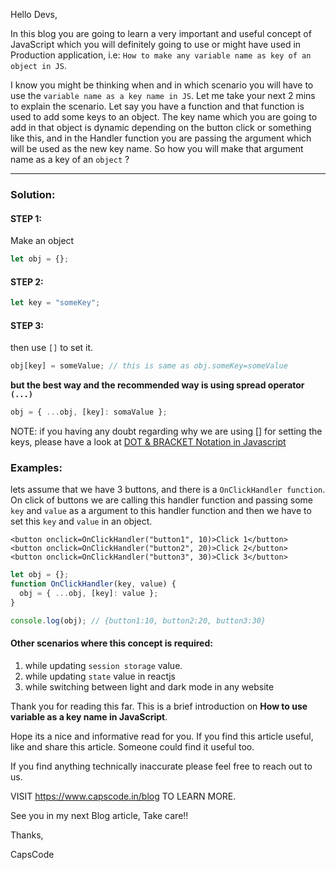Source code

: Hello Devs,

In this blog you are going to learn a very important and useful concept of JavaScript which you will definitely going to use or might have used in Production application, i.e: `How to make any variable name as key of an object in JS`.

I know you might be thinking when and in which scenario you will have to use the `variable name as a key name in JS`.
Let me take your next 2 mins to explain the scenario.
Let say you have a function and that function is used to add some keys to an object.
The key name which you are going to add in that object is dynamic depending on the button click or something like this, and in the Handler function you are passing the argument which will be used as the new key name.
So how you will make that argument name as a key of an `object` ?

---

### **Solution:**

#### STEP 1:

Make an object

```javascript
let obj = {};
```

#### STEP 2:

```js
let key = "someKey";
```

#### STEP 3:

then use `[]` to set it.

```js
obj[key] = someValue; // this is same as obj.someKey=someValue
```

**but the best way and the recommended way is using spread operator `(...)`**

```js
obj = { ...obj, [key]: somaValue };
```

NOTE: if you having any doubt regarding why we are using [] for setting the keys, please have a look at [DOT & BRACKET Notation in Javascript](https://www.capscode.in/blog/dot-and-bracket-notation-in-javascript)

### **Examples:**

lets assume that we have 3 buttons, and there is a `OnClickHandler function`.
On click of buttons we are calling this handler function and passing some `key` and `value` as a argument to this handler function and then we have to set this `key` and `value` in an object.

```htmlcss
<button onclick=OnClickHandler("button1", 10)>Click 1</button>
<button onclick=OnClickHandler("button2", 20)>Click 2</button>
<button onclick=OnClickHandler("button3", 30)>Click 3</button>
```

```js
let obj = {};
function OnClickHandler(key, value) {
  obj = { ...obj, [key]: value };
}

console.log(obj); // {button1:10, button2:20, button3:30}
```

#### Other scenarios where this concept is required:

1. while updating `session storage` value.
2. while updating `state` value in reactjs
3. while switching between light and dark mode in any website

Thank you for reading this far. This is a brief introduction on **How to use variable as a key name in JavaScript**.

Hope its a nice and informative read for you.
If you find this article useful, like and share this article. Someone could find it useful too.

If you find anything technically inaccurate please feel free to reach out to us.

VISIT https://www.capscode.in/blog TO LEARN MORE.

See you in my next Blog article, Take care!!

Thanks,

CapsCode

──────

**Aim of the exercise**
Pictures aside, please output the whole listing exactly as it appears above.

**Task response**
Source code

: Hello Devs,

In this blog you are going to learn a very important and useful concept of JavaScript which you will definitely going to use or might have used in Production application, i.e: `How to make any variable name as key of an object in JS`.

I know you might be thinking when and in which scenario you will have to use the `variable name as a key name in JS`.
Let me take your next 2 mins to explain the scenario.
Let say you have a function and that function is used to add some keys to an object.
The key name which you are going to add in that object is dynamic depending on the button click or something like this, and in the Handler function you are passing the argument which will be used as the new key name.
So how you will make that argument name as a key of an `object` ?

---

### **Solution:**

#### STEP 1:

Make an object

```javascript
let obj = {};
```

#### STEP 2:

```js
let key = "someKey";
```

#### STEP 3:

then use `[]` to set it.

```js
obj[key] = someValue; // this is same as obj.someKey=someValue
```

**but the best way and the recommended way is using spread operator `(...)`**

```js
obj = { ...obj, [key]: somaValue };
```

NOTE: if you having any doubt regarding why we are using [] for setting the keys, please have a look at [DOT & BRACKET Notation in Javascript](https://www.capscode.in/blog/dot-and-bracket-notation-in-javascript)

### **Examples:**

lets assume that we have 3 buttons, and there is a `OnClickHandler function`.
On click of buttons we are calling this handler function and passing some `key` and `value` as a argument to this handler function and then we have to set this `key` and `value` in an object.

```htmlcss
<button onclick=OnClickHandler("button1", 10)>Click 1</button>
<button onclick=OnClickHandler("button2", 20)>Click 2</button>
<button onclick=OnClickHandler("button3", 30)>Click 3</button>
```

```js
let obj = {};
function OnClickHandler(key, value) {
  obj = { ...obj, [key]: value };
}

console.log(obj); // {button1:10, button2:20, button3:30}
```

#### Other scenarios where this concept is required:

1. while updating `session storage` value.
2. while updating `state` value in reactjs
3. while switching between light and dark mode in any website

Thank you for reading this far. This is a brief introduction on **How to use variable as a key name in JavaScript**.

Hope its a nice and informative read for you.
If you find this article useful, like and share this article. Someone could find it useful too.

If you find anything technically inaccurate please feel free to reach out to us.

VISIT https://www.capscode.in/blog TO LEARN MORE.

See you in my next Blog article, Take care!!

Thanks,

CapsCode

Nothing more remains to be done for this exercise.